*** Data for this exercise ***
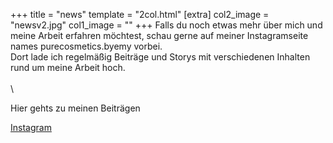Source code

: +++
title = "news"
template = "2col.html"
[extra]
col2_image = "newsv2.jpg"
col1_image = ""
+++
Falls du noch etwas mehr über mich und meine Arbeit erfahren möchtest, schau gerne auf meiner Instagramseite names purecosmetics.byemy vorbei.\
Dort lade ich regelmäßig Beiträge und Storys mit verschiedenen Inhalten rund um meine Arbeit hoch.
\
\
\

<p>Hier gehts zu meinen Beiträgen</p>
<a href="https://www.instagram.com/purecosmetics.byemy" class="pl-12 pr-12 pt-3 pb-3 bg-base rounded-lg text-white underline" target="_blank">Instagram</a>
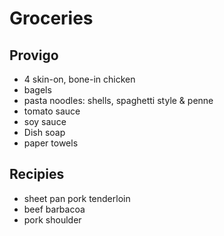 # Groceries

## Provigo

- 4 skin-on, bone-in chicken
- bagels
- pasta noodles: shells, spaghetti style & penne
- tomato sauce
- soy sauce
- Dish soap
- paper towels

## Recipies

- sheet pan pork tenderloin
- beef barbacoa
- pork shoulder
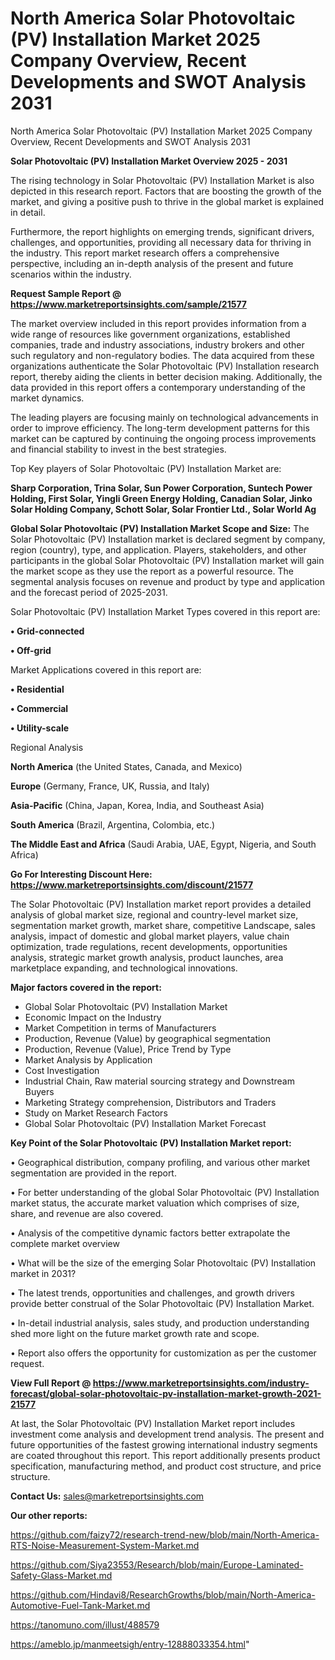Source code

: # North America Solar Photovoltaic (PV) Installation Market 2025 Company Overview, Recent Developments and SWOT Analysis 2031
North America Solar Photovoltaic (PV) Installation Market 2025 Company Overview, Recent Developments and SWOT Analysis 2031

<Strong> Solar Photovoltaic (PV) Installation Market Overview 2025 - 2031</strong>

The rising technology in Solar Photovoltaic (PV) Installation Market is also depicted in this research report. Factors that are boosting the growth of the market, and giving a positive push to thrive in the global market is explained in detail.

Furthermore, the report highlights on emerging trends, significant drivers, challenges, and opportunities, providing all necessary data for thriving in the industry. This report market research offers a comprehensive perspective, including an in-depth analysis of the present and future scenarios within the industry.

<strong>Request Sample Report @ <a href=https://www.marketreportsinsights.com/sample/21577>https://www.marketreportsinsights.com/sample/21577</a></strong>

The market overview included in this report provides information from a wide range of resources like government organizations, established companies, trade and industry associations, industry brokers and other such regulatory and non-regulatory bodies. The data acquired from these organizations authenticate the Solar Photovoltaic (PV) Installation research report, thereby aiding the clients in better decision making. Additionally, the data provided in this report offers a contemporary understanding of the market dynamics.

The leading players are focusing mainly on technological advancements in order to improve efficiency. The long-term development patterns for this market can be captured by continuing the ongoing process improvements and financial stability to invest in the best strategies.

Top Key players of Solar Photovoltaic (PV) Installation Market are:

<strong>Sharp Corporation, Trina Solar, Sun Power Corporation, Suntech Power Holding, First Solar, Yingli Green Energy Holding, Canadian Solar, Jinko Solar Holding Company, Schott Solar, Solar Frontier Ltd., Solar World Ag</strong>

<strong><b>Global Solar Photovoltaic (PV) Installation Market Scope and Size:</b></strong>
The Solar Photovoltaic (PV) Installation market is declared segment by company, region (country), type, and application. Players, stakeholders, and other participants in the global Solar Photovoltaic (PV) Installation market will gain the market scope as they use the report as a powerful resource. The segmental analysis focuses on revenue and product by type and application and the forecast period of 2025-2031.

Solar Photovoltaic (PV) Installation Market Types covered in this report are:

<strong>• Grid-connected

• Off-grid</strong>

Market Applications covered in this report are:

<strong>• Residential

• Commercial

• Utility-scale</strong> 

Regional Analysis

<strong>North America</strong> (the United States, Canada, and Mexico)

<strong>Europe</strong> (Germany, France, UK, Russia, and Italy)

<strong>Asia-Pacific</strong> (China, Japan, Korea, India, and Southeast Asia)

<strong>South America</strong> (Brazil, Argentina, Colombia, etc.)

<strong>The Middle East and Africa</strong> (Saudi Arabia, UAE, Egypt, Nigeria, and South Africa)

<strong>Go For Interesting Discount Here: <a href=https://www.marketreportsinsights.com/discount/21577>https://www.marketreportsinsights.com/discount/21577</a></strong>

The Solar Photovoltaic (PV) Installation market report provides a detailed analysis of global market size, regional and country-level market size, segmentation market growth, market share, competitive Landscape, sales analysis, impact of domestic and global market players, value chain optimization, trade regulations, recent developments, opportunities analysis, strategic market growth analysis, product launches, area marketplace expanding, and technological innovations.

<strong><b>Major factors covered in the report:</b></strong>
<ul>
  <li>Global Solar Photovoltaic (PV) Installation Market </li>
  <li>Economic Impact on the Industry</li>
  <li>Market Competition in terms of Manufacturers</li>
  <li>Production, Revenue (Value) by geographical segmentation</li>
  <li>Production, Revenue (Value), Price Trend by Type</li>
  <li>Market Analysis by Application</li>
  <li>Cost Investigation</li>
  <li>Industrial Chain, Raw material sourcing strategy and Downstream Buyers</li>
  <li>Marketing Strategy comprehension, Distributors and Traders</li>
  <li>Study on Market Research Factors</li>
  <li>Global Solar Photovoltaic (PV) Installation Market Forecast</li>
</ul>

<strong><b>Key Point of the Solar Photovoltaic (PV) Installation Market report:</b></strong>

• Geographical distribution, company profiling, and various other market segmentation are provided in the report.

• For better understanding of the global Solar Photovoltaic (PV) Installation market status, the accurate market valuation which comprises of size, share, and revenue are also covered.

• Analysis of the competitive dynamic factors better extrapolate the complete market overview

• What will be the size of the emerging Solar Photovoltaic (PV) Installation market in 2031?

• The latest trends, opportunities and challenges, and growth drivers provide better construal of the Solar Photovoltaic (PV) Installation Market.

• In-detail industrial analysis, sales study, and production understanding shed more light on the future market growth rate and scope.

• Report also offers the opportunity for customization as per the customer request.

<strong><b>View Full Report @ <a href=https://www.marketreportsinsights.com/industry-forecast/global-solar-photovoltaic-pv-installation-market-growth-2021-21577>https://www.marketreportsinsights.com/industry-forecast/global-solar-photovoltaic-pv-installation-market-growth-2021-21577</a></b></strong>


At last, the Solar Photovoltaic (PV) Installation Market report includes investment come analysis and development trend analysis. The present and future opportunities of the fastest growing international industry segments are coated throughout this report. This report additionally presents product specification, manufacturing method, and product cost structure, and price structure.

<strong>Contact Us:</strong>
sales@marketreportsinsights.com

<strong>Our other reports:</strong>

<a href=https://github.com/faizy72/research-trend-new/blob/main/North-America-RTS-Noise-Measurement-System-Market.md>https://github.com/faizy72/research-trend-new/blob/main/North-America-RTS-Noise-Measurement-System-Market.md</a>

<a href=https://github.com/Siya23553/Research/blob/main/Europe-Laminated-Safety-Glass-Market.md>https://github.com/Siya23553/Research/blob/main/Europe-Laminated-Safety-Glass-Market.md</a>

<a href=https://github.com/Hindavi8/ResearchGrowths/blob/main/North-America-Automotive-Fuel-Tank-Market.md>https://github.com/Hindavi8/ResearchGrowths/blob/main/North-America-Automotive-Fuel-Tank-Market.md</a>

<a href=https://tanomuno.com/illust/488579>https://tanomuno.com/illust/488579</a>

<a href=https://ameblo.jp/manmeetsigh/entry-12888033354.html>https://ameblo.jp/manmeetsigh/entry-12888033354.html</a>"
*** End of Data for this exercise ***
About this task: Begin at the first line of the listing and print each line exactly. Stop after the line containing "# Groceries", and omit all pictures.

Output for this exercise:
Source code

: +++
title = "news"
template = "2col.html"
[extra]
col2_image = "newsv2.jpg"
col1_image = ""
+++
Falls du noch etwas mehr über mich und meine Arbeit erfahren möchtest, schau gerne auf meiner Instagramseite names purecosmetics.byemy vorbei.\
Dort lade ich regelmäßig Beiträge und Storys mit verschiedenen Inhalten rund um meine Arbeit hoch.
\
\
\

<p>Hier gehts zu meinen Beiträgen</p>
<a href="https://www.instagram.com/purecosmetics.byemy" class="pl-12 pr-12 pt-3 pb-3 bg-base rounded-lg text-white underline" target="_blank">Instagram</a>
 # Groceries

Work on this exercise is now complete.